### EXERCISE DESCRIPTION
From the listing, collect all lines containing the word "label".

** Opening RECORD EXCERPTS block **

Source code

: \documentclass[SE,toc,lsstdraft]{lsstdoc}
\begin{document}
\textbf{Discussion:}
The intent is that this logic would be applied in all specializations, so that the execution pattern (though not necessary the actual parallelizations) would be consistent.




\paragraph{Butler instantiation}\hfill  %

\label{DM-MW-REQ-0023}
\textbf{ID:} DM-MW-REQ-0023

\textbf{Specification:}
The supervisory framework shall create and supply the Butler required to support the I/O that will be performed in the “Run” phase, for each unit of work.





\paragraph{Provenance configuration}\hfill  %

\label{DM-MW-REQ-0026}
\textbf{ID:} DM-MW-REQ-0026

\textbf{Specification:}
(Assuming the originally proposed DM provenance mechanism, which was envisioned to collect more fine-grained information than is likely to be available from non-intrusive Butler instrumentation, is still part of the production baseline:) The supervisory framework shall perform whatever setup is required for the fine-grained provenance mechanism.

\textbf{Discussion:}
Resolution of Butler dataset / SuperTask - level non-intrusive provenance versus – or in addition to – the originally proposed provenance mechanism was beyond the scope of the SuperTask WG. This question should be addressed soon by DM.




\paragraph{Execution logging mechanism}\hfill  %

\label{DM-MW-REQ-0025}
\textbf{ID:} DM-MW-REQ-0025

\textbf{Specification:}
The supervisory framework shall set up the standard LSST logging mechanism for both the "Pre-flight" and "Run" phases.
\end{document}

** Closing RECORD EXCERPTS block **
** Opening RECORD EXCERPTS block **

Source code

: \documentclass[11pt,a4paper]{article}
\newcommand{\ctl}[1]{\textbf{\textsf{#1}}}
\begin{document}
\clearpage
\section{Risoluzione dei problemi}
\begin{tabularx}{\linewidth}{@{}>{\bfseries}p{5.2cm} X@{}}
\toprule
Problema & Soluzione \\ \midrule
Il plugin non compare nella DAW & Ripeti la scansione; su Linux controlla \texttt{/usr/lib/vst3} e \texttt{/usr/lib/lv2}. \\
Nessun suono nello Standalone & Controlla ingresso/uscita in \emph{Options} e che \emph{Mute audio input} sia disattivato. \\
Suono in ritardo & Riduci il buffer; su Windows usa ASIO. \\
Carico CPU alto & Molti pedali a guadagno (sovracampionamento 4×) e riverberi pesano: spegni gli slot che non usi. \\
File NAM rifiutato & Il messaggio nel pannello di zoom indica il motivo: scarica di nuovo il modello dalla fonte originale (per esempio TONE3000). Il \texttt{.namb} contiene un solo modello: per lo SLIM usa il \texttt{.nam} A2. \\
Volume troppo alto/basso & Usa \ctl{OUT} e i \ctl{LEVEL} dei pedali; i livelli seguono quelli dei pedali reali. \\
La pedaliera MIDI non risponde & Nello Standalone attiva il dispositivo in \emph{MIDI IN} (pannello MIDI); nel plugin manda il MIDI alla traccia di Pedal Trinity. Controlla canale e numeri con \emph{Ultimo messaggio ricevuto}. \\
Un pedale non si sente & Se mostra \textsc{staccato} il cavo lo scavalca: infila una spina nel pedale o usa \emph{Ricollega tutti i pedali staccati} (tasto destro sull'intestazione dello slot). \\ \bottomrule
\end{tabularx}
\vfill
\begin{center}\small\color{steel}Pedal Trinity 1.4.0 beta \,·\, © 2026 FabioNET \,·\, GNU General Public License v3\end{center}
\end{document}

** Closing RECORD EXCERPTS block **

### EXERCISE RESULT
\label{DM-MW-REQ-0023}
\label{DM-MW-REQ-0026}
\label{DM-MW-REQ-0025}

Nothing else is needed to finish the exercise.